Or notre article de recherche récemment publiée montre que les politiques d’externalisation réalisent le contraire de ces objectifs affichés : elles empêchent les demandeurs d’asile de solliciter une protection internationale tout en déplaçant la migration irrégulière vers d’autres itinéraires moins contraints.
Pour évaluer l’impact des politiques d’externalisation, il est d’abord nécessaire de distinguer la migration forcée des individus qui obtiendront probablement le statut de « réfugiés » dans leur pays de destination des autres migrations probablement « irrégulières ».

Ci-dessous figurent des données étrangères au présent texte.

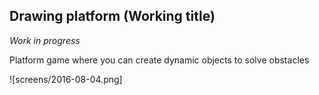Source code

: ## Drawing platform (Working title)

*Work in progress*

Platform game where you can create dynamic objects to solve obstacles

![screens/2016-08-04.png]
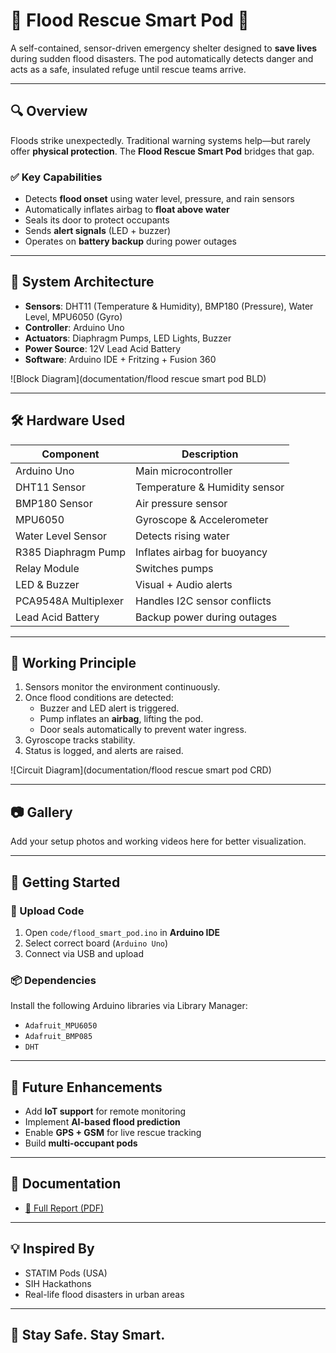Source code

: # 🌊 Flood Rescue Smart Pod 🚨

A self-contained, sensor-driven emergency shelter designed to **save lives** during sudden flood disasters. The pod automatically detects danger and acts as a safe, insulated refuge until rescue teams arrive.

---

## 🔍 Overview

Floods strike unexpectedly. Traditional warning systems help—but rarely offer **physical protection**. The **Flood Rescue Smart Pod** bridges that gap.

### ✅ Key Capabilities

- Detects **flood onset** using water level, pressure, and rain sensors
- Automatically inflates airbag to **float above water**
- Seals its door to protect occupants
- Sends **alert signals** (LED + buzzer)
- Operates on **battery backup** during power outages

---

## 🧠 System Architecture

- **Sensors**: DHT11 (Temperature & Humidity), BMP180 (Pressure), Water Level, MPU6050 (Gyro)
- **Controller**: Arduino Uno
- **Actuators**: Diaphragm Pumps, LED Lights, Buzzer
- **Power Source**: 12V Lead Acid Battery
- **Software**: Arduino IDE + Fritzing + Fusion 360

![Block Diagram](documentation/flood rescue smart pod BLD)

---

## 🛠️ Hardware Used

| Component              | Description                             |
|------------------------|-----------------------------------------|
| Arduino Uno            | Main microcontroller                    |
| DHT11 Sensor           | Temperature & Humidity sensor           |
| BMP180 Sensor          | Air pressure sensor                     |
| MPU6050                | Gyroscope & Accelerometer               |
| Water Level Sensor     | Detects rising water                    |
| R385 Diaphragm Pump    | Inflates airbag for buoyancy            |
| Relay Module           | Switches pumps                          |
| LED & Buzzer           | Visual + Audio alerts                   |
| PCA9548A Multiplexer   | Handles I2C sensor conflicts            |
| Lead Acid Battery      | Backup power during outages             |

---

## 🧪 Working Principle

1. Sensors monitor the environment continuously.
2. Once flood conditions are detected:
   - Buzzer and LED alert is triggered.
   - Pump inflates an **airbag**, lifting the pod.
   - Door seals automatically to prevent water ingress.
3. Gyroscope tracks stability.
4. Status is logged, and alerts are raised.

![Circuit Diagram](documentation/flood rescue smart pod CRD)

---

## 📷 Gallery

Add your setup photos and working videos here for better visualization.

---

## 🚀 Getting Started

### 🔧 Upload Code

1. Open `code/flood_smart_pod.ino` in **Arduino IDE**
2. Select correct board (`Arduino Uno`)
3. Connect via USB and upload

### 📦 Dependencies

Install the following Arduino libraries via Library Manager:

- `Adafruit_MPU6050`
- `Adafruit_BMP085`
- `DHT`

---

## 📌 Future Enhancements

- Add **IoT support** for remote monitoring
- Implement **AI-based flood prediction**
- Enable **GPS + GSM** for live rescue tracking
- Build **multi-occupant pods**

---

## 📄 Documentation

- [📘 Full Report (PDF)](documentation/floodrescuesmartpod.pdf)

---

## 💡 Inspired By

- STATIM Pods (USA)
- SIH Hackathons
- Real-life flood disasters in urban areas

---

## 🛟 Stay Safe. Stay Smart.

Cette distinction est controversée en sciences sociales. Loin d’être une description exacte des personnes migrantes ou un fait purement juridique, elle s’ancre dans des pratiques et des politiques de catégorisation et de hiérarchisation des groupes et de leurs droits à entrer ou rester sur un territoire. Ces pratiques et ces politiques varient dans le temps et sont largement déterminées par les dynamiques politiques des gouvernements qui les mettent en place, qui sont le plus souvent ceux des pays de destination ou de circulation des personnes migrantes.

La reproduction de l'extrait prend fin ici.